Your goal
For the entries that follow, produce an exact copy with no pictures in it.

Data excerpts
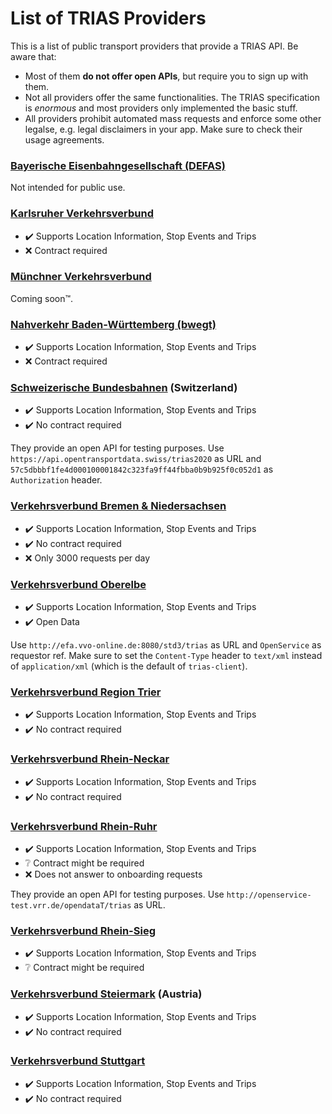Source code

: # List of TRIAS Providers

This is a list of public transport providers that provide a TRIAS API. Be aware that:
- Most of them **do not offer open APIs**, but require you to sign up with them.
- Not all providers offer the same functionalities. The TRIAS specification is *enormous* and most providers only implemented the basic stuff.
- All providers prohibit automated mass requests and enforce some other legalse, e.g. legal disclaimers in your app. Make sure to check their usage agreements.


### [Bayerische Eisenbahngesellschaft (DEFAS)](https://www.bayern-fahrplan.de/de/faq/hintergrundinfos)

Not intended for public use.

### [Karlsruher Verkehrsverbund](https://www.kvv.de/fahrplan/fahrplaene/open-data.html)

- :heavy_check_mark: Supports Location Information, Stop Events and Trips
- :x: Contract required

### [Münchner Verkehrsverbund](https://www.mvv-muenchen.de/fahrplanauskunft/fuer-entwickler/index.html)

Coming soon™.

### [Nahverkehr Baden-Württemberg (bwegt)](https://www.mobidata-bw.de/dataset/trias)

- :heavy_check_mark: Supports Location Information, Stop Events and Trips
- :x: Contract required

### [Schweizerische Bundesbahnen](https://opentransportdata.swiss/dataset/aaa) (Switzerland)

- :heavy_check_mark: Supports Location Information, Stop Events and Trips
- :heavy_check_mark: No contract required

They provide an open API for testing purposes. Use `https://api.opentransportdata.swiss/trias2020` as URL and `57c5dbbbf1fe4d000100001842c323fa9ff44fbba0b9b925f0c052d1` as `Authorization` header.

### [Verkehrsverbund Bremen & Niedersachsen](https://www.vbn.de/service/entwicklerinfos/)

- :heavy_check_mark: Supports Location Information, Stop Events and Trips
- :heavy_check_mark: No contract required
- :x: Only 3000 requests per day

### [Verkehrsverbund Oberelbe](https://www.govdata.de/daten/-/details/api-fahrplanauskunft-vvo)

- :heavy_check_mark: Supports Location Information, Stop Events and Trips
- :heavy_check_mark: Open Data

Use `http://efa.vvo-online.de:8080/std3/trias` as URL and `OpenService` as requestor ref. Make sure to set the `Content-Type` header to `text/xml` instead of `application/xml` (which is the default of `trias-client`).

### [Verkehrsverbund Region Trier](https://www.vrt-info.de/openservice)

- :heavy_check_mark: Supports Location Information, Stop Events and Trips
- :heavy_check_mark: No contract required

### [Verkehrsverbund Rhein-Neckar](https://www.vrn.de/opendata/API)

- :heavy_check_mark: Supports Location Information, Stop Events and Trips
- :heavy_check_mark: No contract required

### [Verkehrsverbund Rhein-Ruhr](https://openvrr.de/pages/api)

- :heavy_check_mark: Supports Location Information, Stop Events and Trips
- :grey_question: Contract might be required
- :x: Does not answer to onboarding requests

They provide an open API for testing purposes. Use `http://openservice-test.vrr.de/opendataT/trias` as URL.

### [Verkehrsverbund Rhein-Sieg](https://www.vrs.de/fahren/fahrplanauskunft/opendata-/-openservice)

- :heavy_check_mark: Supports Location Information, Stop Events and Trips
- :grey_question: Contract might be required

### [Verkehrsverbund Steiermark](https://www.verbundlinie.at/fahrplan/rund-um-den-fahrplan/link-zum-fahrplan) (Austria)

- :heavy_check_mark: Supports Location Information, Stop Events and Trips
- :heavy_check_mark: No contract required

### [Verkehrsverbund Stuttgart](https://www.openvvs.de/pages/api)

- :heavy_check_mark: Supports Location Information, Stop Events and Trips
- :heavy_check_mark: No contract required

Response area
Source code

: # List of TRIAS Providers

This is a list of public transport providers that provide a TRIAS API. Be aware that:
- Most of them **do not offer open APIs**, but require you to sign up with them.
- Not all providers offer the same functionalities. The TRIAS specification is *enormous* and most providers only implemented the basic stuff.
- All providers prohibit automated mass requests and enforce some other legalse, e.g. legal disclaimers in your app. Make sure to check their usage agreements.


### [Bayerische Eisenbahngesellschaft (DEFAS)](https://www.bayern-fahrplan.de/de/faq/hintergrundinfos)

Not intended for public use.

### [Karlsruher Verkehrsverbund](https://www.kvv.de/fahrplan/fahrplaene/open-data.html)

- :heavy_check_mark: Supports Location Information, Stop Events and Trips
- :x: Contract required

### [Münchner Verkehrsverbund](https://www.mvv-muenchen.de/fahrplanauskunft/fuer-entwickler/index.html)

Coming soon™.

### [Nahverkehr Baden-Württemberg (bwegt)](https://www.mobidata-bw.de/dataset/trias)

- :heavy_check_mark: Supports Location Information, Stop Events and Trips
- :x: Contract required

### [Schweizerische Bundesbahnen](https://opentransportdata.swiss/dataset/aaa) (Switzerland)

- :heavy_check_mark: Supports Location Information, Stop Events and Trips
- :heavy_check_mark: No contract required

They provide an open API for testing purposes. Use `https://api.opentransportdata.swiss/trias2020` as URL and `57c5dbbbf1fe4d000100001842c323fa9ff44fbba0b9b925f0c052d1` as `Authorization` header.

### [Verkehrsverbund Bremen & Niedersachsen](https://www.vbn.de/service/entwicklerinfos/)

- :heavy_check_mark: Supports Location Information, Stop Events and Trips
- :heavy_check_mark: No contract required
- :x: Only 3000 requests per day

### [Verkehrsverbund Oberelbe](https://www.govdata.de/daten/-/details/api-fahrplanauskunft-vvo)

- :heavy_check_mark: Supports Location Information, Stop Events and Trips
- :heavy_check_mark: Open Data

Use `http://efa.vvo-online.de:8080/std3/trias` as URL and `OpenService` as requestor ref. Make sure to set the `Content-Type` header to `text/xml` instead of `application/xml` (which is the default of `trias-client`).

### [Verkehrsverbund Region Trier](https://www.vrt-info.de/openservice)

- :heavy_check_mark: Supports Location Information, Stop Events and Trips
- :heavy_check_mark: No contract required

### [Verkehrsverbund Rhein-Neckar](https://www.vrn.de/opendata/API)

- :heavy_check_mark: Supports Location Information, Stop Events and Trips
- :heavy_check_mark: No contract required

### [Verkehrsverbund Rhein-Ruhr](https://openvrr.de/pages/api)

- :heavy_check_mark: Supports Location Information, Stop Events and Trips
- :grey_question: Contract might be required
- :x: Does not answer to onboarding requests

They provide an open API for testing purposes. Use `http://openservice-test.vrr.de/opendataT/trias` as URL.

### [Verkehrsverbund Rhein-Sieg](https://www.vrs.de/fahren/fahrplanauskunft/opendata-/-openservice)

- :heavy_check_mark: Supports Location Information, Stop Events and Trips
- :grey_question: Contract might be required

### [Verkehrsverbund Steiermark](https://www.verbundlinie.at/fahrplan/rund-um-den-fahrplan/link-zum-fahrplan) (Austria)

- :heavy_check_mark: Supports Location Information, Stop Events and Trips
- :heavy_check_mark: No contract required

### [Verkehrsverbund Stuttgart](https://www.openvvs.de/pages/api)

- :heavy_check_mark: Supports Location Information, Stop Events and Trips
- :heavy_check_mark: No contract required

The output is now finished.